How to load balance larger sites with linnodes?

What are the best ways to load balance larger sites with linodes?

In the past I've used a pair of BIG IP F5's with one as a hot failover partner to balance 4 http and 2 mysql servers. I am now looking to expand capacity further and want to consider linodes in place of growing my own setup.

Is the only way to load balance with linodes to have nodes (light-weight?) acting as linux-director load balancers then http and mysql nodes behind them as needed? What are other linode users doing for this type of scaling? All I can find mentioned in the forums is about separate production vs development servers and separate servers for different services or content type.

Will linodes physically host hardware like load balancers, vpn/firewall pix's, etc?

5 Replies

I have been using mod_proxy to randomly load balance between 2 linodes, but this ofc it not real load-sharing.

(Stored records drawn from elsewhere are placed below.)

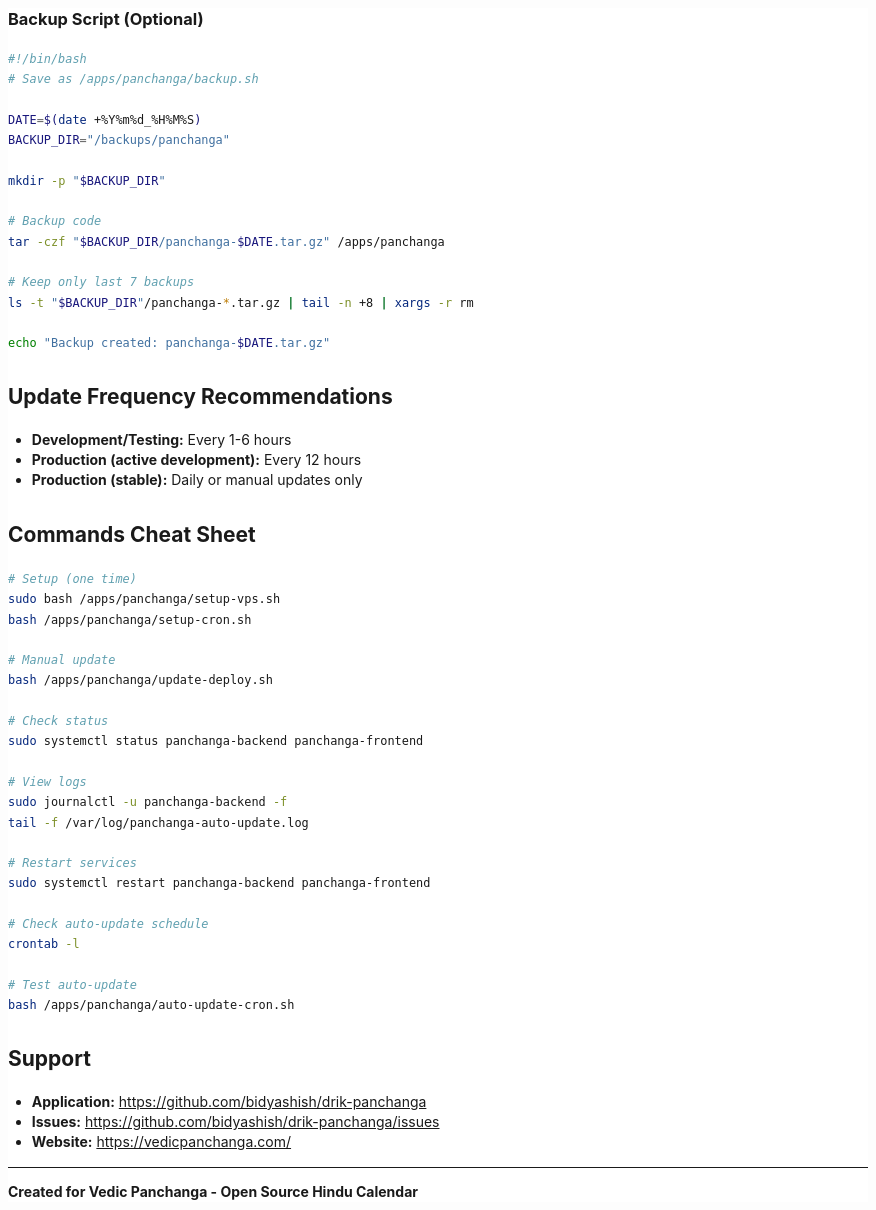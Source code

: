 ### Backup Script (Optional)

```bash
#!/bin/bash
# Save as /apps/panchanga/backup.sh

DATE=$(date +%Y%m%d_%H%M%S)
BACKUP_DIR="/backups/panchanga"

mkdir -p "$BACKUP_DIR"

# Backup code
tar -czf "$BACKUP_DIR/panchanga-$DATE.tar.gz" /apps/panchanga

# Keep only last 7 backups
ls -t "$BACKUP_DIR"/panchanga-*.tar.gz | tail -n +8 | xargs -r rm

echo "Backup created: panchanga-$DATE.tar.gz"
```

## Update Frequency Recommendations

- **Development/Testing:** Every 1-6 hours
- **Production (active development):** Every 12 hours
- **Production (stable):** Daily or manual updates only

## Commands Cheat Sheet

```bash
# Setup (one time)
sudo bash /apps/panchanga/setup-vps.sh
bash /apps/panchanga/setup-cron.sh

# Manual update
bash /apps/panchanga/update-deploy.sh

# Check status
sudo systemctl status panchanga-backend panchanga-frontend

# View logs
sudo journalctl -u panchanga-backend -f
tail -f /var/log/panchanga-auto-update.log

# Restart services
sudo systemctl restart panchanga-backend panchanga-frontend

# Check auto-update schedule
crontab -l

# Test auto-update
bash /apps/panchanga/auto-update-cron.sh
```

## Support

- **Application:** https://github.com/bidyashish/drik-panchanga
- **Issues:** https://github.com/bidyashish/drik-panchanga/issues
- **Website:** https://vedicpanchanga.com/

---

**Created for Vedic Panchanga - Open Source Hindu Calendar**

Linode's offerings are limited to virtual machines running Linux right now; they don't colo customer hardware.

You'd have to either use one or more front-end Linodes running whatever software load-balancing solution is appropriate for your case, or go for DNS round-robin.

However, if your site is actually big enough right now to justify redundant hardware load balancers and six physical servers, I'd hesitate to recommend using Linodes without knowing more about your specific application. Remember, these are basically slices of a physical host; you're saying you already use six full physical boxes.

You can do software-based load balancing via nginx, as per this example:

http://wiki.codemongers.com/NginxLoadBalanceExample

modproxybalancer for apache is rubbish, I would say don't use it. nginx and it's load balancing can take many more requests per second, and if you don't want to use that I would suggest haproxy instead, both of these can be used without round robin proxying which is crucial to performance under load.

in response to nknight:

I'm not sure that linodes will be the best in the end for standard content delivery, as you are right I am using multiple full machines already.

I'm more interested in using them primairily for failover purposes.

I'd also like to try using linodes over a vpn to add additional capacity during unusual peak times, etc.

Also, as my 'full' machines are only dell 1750s, 2x 2.3Ghz, 2GB ram, and scsi with raid on the dbs only, I am really not sure that their linode node slices might not compare better when you eliminate hsoting charges, hardware upgrades and fixes, etc.